Beide Raketenstufen waren bereits nach 6 Minuten ausgebrannt. Danach wäre der Atomsprengkopf rein ballistisch mit 25.698 km/h zum Ziel unterwegs gewesen. Für die damalige Zeit der 60er Jahre eine beachtliche Leistung.

Zum Glück dreht sich die Erde noch und ein Atomkrieg zwischen den USA und der Sowjetunion ist ausgeblieben.
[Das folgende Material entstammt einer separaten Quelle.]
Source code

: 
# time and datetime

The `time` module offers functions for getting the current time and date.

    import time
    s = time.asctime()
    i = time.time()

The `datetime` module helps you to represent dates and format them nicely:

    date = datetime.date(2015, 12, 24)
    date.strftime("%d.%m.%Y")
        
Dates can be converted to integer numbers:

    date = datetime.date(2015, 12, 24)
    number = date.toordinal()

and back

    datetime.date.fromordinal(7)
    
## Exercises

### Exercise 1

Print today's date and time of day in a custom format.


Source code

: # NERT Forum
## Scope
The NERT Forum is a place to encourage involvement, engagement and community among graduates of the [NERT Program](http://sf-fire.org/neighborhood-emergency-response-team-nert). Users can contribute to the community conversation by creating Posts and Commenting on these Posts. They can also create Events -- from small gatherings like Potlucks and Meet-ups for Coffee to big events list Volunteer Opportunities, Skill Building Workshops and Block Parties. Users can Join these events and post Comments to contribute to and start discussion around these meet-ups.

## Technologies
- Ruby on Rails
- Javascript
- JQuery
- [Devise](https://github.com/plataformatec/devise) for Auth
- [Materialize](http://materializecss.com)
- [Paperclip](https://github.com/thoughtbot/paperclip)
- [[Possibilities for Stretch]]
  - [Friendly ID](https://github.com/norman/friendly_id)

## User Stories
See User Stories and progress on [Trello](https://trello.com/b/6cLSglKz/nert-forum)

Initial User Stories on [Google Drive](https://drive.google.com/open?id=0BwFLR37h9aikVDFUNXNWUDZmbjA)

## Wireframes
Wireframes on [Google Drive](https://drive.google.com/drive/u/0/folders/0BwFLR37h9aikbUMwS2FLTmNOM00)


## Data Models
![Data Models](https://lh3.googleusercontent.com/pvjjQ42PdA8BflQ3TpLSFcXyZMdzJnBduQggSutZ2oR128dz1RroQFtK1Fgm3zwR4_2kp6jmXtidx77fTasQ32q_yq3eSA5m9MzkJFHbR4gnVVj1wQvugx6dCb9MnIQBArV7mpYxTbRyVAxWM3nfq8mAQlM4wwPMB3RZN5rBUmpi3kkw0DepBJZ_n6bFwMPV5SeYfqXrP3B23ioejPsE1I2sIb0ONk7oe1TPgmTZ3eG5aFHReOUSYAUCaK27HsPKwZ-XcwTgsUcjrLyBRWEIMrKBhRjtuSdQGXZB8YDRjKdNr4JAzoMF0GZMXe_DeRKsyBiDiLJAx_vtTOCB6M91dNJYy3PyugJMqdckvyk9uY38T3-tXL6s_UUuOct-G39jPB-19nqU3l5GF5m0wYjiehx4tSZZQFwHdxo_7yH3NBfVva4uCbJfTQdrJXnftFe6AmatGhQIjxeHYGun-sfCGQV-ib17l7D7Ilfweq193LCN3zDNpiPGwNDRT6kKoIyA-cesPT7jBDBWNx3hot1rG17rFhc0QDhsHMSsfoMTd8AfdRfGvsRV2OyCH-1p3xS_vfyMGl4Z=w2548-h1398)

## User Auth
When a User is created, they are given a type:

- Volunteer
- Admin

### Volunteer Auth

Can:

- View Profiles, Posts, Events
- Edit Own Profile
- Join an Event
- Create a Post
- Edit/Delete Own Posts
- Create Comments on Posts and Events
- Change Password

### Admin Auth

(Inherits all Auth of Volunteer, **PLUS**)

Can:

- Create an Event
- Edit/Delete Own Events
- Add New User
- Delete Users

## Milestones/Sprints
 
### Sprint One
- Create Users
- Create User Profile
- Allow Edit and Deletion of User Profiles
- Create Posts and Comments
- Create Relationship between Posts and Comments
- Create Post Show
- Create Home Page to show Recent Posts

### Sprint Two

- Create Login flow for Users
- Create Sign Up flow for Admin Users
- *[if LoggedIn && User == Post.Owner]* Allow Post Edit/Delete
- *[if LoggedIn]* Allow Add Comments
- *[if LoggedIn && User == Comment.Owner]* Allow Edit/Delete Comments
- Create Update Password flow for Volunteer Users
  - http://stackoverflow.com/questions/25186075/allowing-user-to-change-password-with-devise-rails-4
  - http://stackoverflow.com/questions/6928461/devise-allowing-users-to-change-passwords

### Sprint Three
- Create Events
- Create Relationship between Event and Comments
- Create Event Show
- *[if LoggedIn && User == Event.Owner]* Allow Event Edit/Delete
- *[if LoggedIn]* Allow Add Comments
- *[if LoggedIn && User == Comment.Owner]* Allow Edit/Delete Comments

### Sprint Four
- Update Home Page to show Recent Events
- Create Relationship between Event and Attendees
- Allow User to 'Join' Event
Ein Atomkrieg wäre für beide Seiten nicht zu gewinnen gewesen und hätte unsere Zivilisation entweder ausgelöscht oder in der Entwicklung um 1000 Jahre zurück geworfen.

Als Albert Einstein gefragt wurde, mit welchen Waffen der dritte Weltkrieg geführt werden würde war seine Antwort: er wisse es nicht, aber der vierte Weltkrieg würde mit Steinen und Holzknüppeln geführt werden.

Aufbau vom Titan II Atomraketen Bunker

Zeichnerische Darstellung vom verbunkerten Silo Komplex
Zeichnerische Darstellung vom verbunkerten Silo Komplex

Dieser lässt sich in drei Teile zerlegen: Kommandobunker mit runder Kuppel, Einstieg mit mehreren jeweils 3 Tonnen schweren hydraulischen Bunkertüren, der eigentliche Raketensilo.

Der Air Intake Shaft ganz links diente gleichzeitig als Notausstieg. Der Bunker hatte zwei VHF/UHF Antennen, die einen eigenen, kleinen Untergrundbunker hatten. Diese sind hier nicht dargestellt.

Zeichnerische Darstellung vom Atomraketen Silo Komplex

Diese quer über die USA verteilten 54 Anlagen waren alle gleich aufgebaut. Ich hab auf der Darstellung, welche eine Anlage von oben zeigt, die Positionen von Silo und Kontrollzentrum in grün eingezeichnet.

Zusätzlich hab ich die Betonfundamente zum abstellen der Treibstoff / Oxidator Tankfahrzeuge markiert. Diese sind nach dem Rückbau der Anlagen fast immer erhalten geblieben. Durch ihre markante, um 45° verdrehte Position an der Oberfläche lassen sie einen Rückschluss darauf zu, wo der Silo einmal gewesen ist. Oder wo sich der Kommandobunker immer noch unter der Erde befindet.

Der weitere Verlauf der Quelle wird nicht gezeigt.